In 1981, along with his brothers Jaime and Mario, Hernandez created Love and Rockets, a landmark, award-winning comic book series informed by the L.A. hardcore punk rock scene. The long-running series' DIY ethic and compelling, multiracial female characters earned it a well-deserved spot in the pantheon of alternative comics. Love and Rockets also spawned the Palomar stories, Hernandez's magic realist magnum opus. Set in a fictional Central American border town, the vivid, diverse characters of "Heartbreak Soup" and "Human Diastrophism" prompted The New York Times to declare Hernandez "one of the great craftsmen of American comics."

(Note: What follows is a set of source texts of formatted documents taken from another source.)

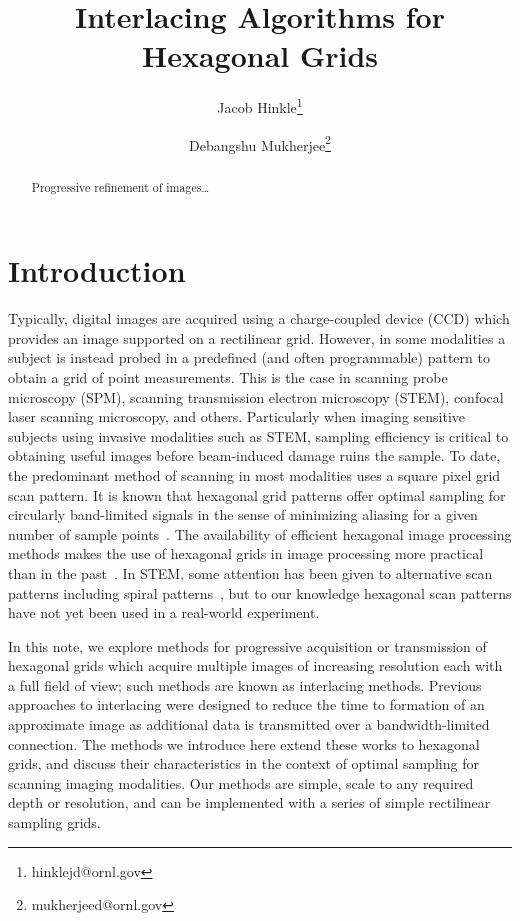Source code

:\documentclass{article}
\title{Interlacing Algorithms for Hexagonal Grids}
\author{Jacob Hinkle\thanks{hinklejd@ornl.gov} }
\author{Debangshu Mukherjee\thanks{mukherjeed@ornl.gov} }
\affil{
	Oak Ridge National Laboratory
}
\begin{document}
\maketitle
\begin{abstract}
Progressive refinement of images\ldots{}
\end{abstract}

\section{Introduction}
\label{sec:intro}

Typically, digital images are acquired using a charge-coupled device (CCD) which provides an image supported on a rectilinear grid.
%
However, in some modalities a subject is instead probed in a predefined (and often programmable) pattern to obtain a grid of point measurements.
%
This is the case in scanning probe microscopy (SPM), scanning transmission electron microscopy (STEM), confocal laser scanning microscopy, and others.
%
Particularly when imaging sensitive subjects using invasive modalities such as STEM, sampling efficiency is critical to obtaining useful images before beam-induced damage ruins the sample.
%
To date, the predominant method of scanning in most modalities uses a square pixel grid scan pattern.
%
It is known that hexagonal grid patterns offer optimal sampling for circularly band-limited signals in the sense of minimizing aliasing for a given number of sample points~\citep{petersen1962}.
%
The availability of efficient hexagonal image processing methods makes the use of hexagonal grids in image processing more practical than in the past~\citep{birdsong2016hexfft,middleton2006hexagonal}.
%
In STEM, some attention has been given to alternative scan patterns including spiral patterns~\citep{sang2016dynamic}, but to our knowledge hexagonal scan patterns have not yet been used in a real-world experiment.


In this note, we explore methods for progressive acquisition or transmission of hexagonal grids which acquire multiple images of increasing resolution each with a full field of view; such methods are known as interlacing methods.
%
Previous approaches to interlacing were designed to reduce the time to formation of an approximate image as additional data is transmitted over a bandwidth-limited connection.
%
The methods we introduce here extend these works to hexagonal grids, and discuss their characteristics in the context of optimal sampling for scanning imaging modalities.
%
Our methods are simple, scale to any required depth or resolution, and can be
implemented with a series of simple rectilinear sampling grids.
\end{document}

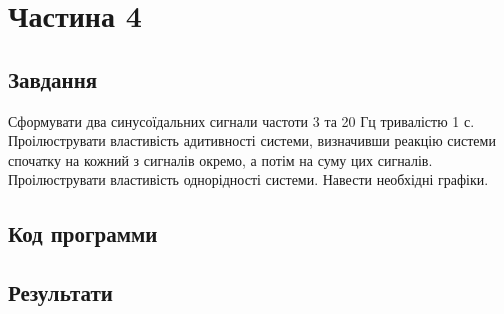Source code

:\section{Частина 4}
\label{sec:task4}

\subsection{Завдання}
\label{subsec:task4_task}

Сформувати два синусоїдальних сигнали частоти 3 та 20 Гц
тривалістю 1 с. Проілюструвати властивість адитивності системи,
визначивши реакцію системи спочатку на кожний з сигналів окремо, а потім на
суму цих сигналів. Проілюструвати властивість однорідності системи.
Навести необхідні графіки.

\subsection{Код программи}
\label{subsec:task4_code}

\subsection{Результати}
\label{subsec:task4_results}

Hernandez's current graphic novel, Marble Season, is a semi-autobiographical work set in a 1960s California suburb against the golden age of the American dream and the silver age of comics. It's a subtle, deft rumination on the redemptive and timeless power of storytelling and world-building in childhood.
Hernandez, 56, lives in Las Vegas with his wife and daughter. To download images of his work, go to: http://www.jhu.edu/~artwork/
Hernandez's talk, "From Funnybooks to Graphic Novels," will begin at 5:30 p.m. in Room 101 of the F. Ross Jones Building, Mattin Center, on the Homewood campus. A book-signing will follow.
The event, which is free and open to the public, is co-sponsored by Homewood Art Workshops and Homewood Arts Programs.